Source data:
Start of Block

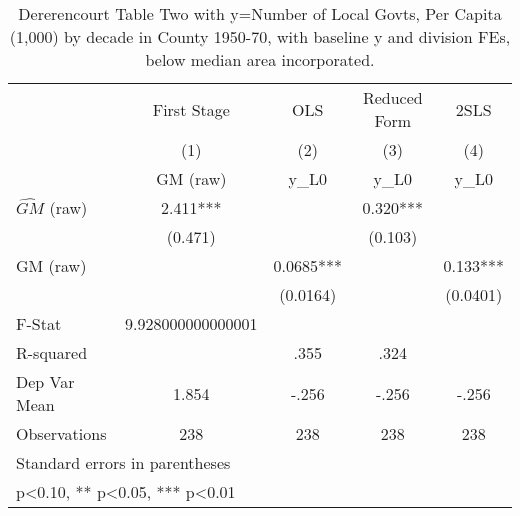 \begin{table}[htbp]\centering
\def\sym#1{\ifmmode^{#1}\else\(^{#1}\)\fi}
\caption{Dererencourt Table Two with y=Number of Local Govts, Per Capita (1,000) by decade in County 1950-70, with baseline y and division FEs, below median area incorporated.}
\begin{tabular}{l*{4}{c}}
\toprule
                    & First Stage   &         OLS   &Reduced Form   &        2SLS   \\
                    &\multicolumn{1}{c}{(1)}&\multicolumn{1}{c}{(2)}&\multicolumn{1}{c}{(3)}&\multicolumn{1}{c}{(4)}\\
                    &\multicolumn{1}{c}{GM  (raw)}&\multicolumn{1}{c}{y\_L0}&\multicolumn{1}{c}{y\_L0}&\multicolumn{1}{c}{y\_L0}\\
\midrule
$\hat{GM}$ (raw)    &       2.411***&               &       0.320***&               \\
                    &     (0.471)   &               &     (0.103)   &               \\
\addlinespace
GM  (raw)           &               &      0.0685***&               &       0.133***\\
                    &               &    (0.0164)   &               &    (0.0401)   \\
\midrule
F-Stat              &9.928000000000001   &               &               &               \\
R-squared           &               &        .355   &        .324   &               \\
Dep Var Mean        &       1.854   &       -.256   &       -.256   &       -.256   \\
Observations        &         238   &         238   &         238   &         238   \\
\bottomrule
\multicolumn{5}{l}{\footnotesize Standard errors in parentheses}\\
\multicolumn{5}{l}{\footnotesize * p<0.10, ** p<0.05, *** p<0.01}\\
\end{tabular}
\end{table}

End of Block

- _EXERCISE DETAILS_
All of the data must be given again exactly, without the pictures.

- _SOLVED EXERCISE_
 \begin{table}[htbp]\centering
\def\sym#1{\ifmmode^{#1}\else\(^{#1}\)\fi}
\caption{Dererencourt Table Two with y=Number of Local Govts, Per Capita (1,000) by decade in County 1950-70, with baseline y and division FEs, below median area incorporated.}
\begin{tabular}{l*{4}{c}}
\toprule
                    & First Stage   &         OLS   &Reduced Form   &        2SLS   \\
                    &\multicolumn{1}{c}{(1)}&\multicolumn{1}{c}{(2)}&\multicolumn{1}{c}{(3)}&\multicolumn{1}{c}{(4)}\\
                    &\multicolumn{1}{c}{GM  (raw)}&\multicolumn{1}{c}{y\_L0}&\multicolumn{1}{c}{y\_L0}&\multicolumn{1}{c}{y\_L0}\\
\midrule
$\hat{GM}$ (raw)    &       2.411***&               &       0.320***&               \\
                    &     (0.471)   &               &     (0.103)   &               \\
\addlinespace
GM  (raw)           &               &      0.0685***&               &       0.133***\\
                    &               &    (0.0164)   &               &    (0.0401)   \\
\midrule
F-Stat              &9.928000000000001   &               &               &               \\
R-squared           &               &        .355   &        .324   &               \\
Dep Var Mean        &       1.854   &       -.256   &       -.256   &       -.256   \\
Observations        &         238   &         238   &         238   &         238   \\
\bottomrule
\multicolumn{5}{l}{\footnotesize Standard errors in parentheses}\\
\multicolumn{5}{l}{\footnotesize * p<0.10, ** p<0.05, *** p<0.01}\\
\end{tabular}
\end{table}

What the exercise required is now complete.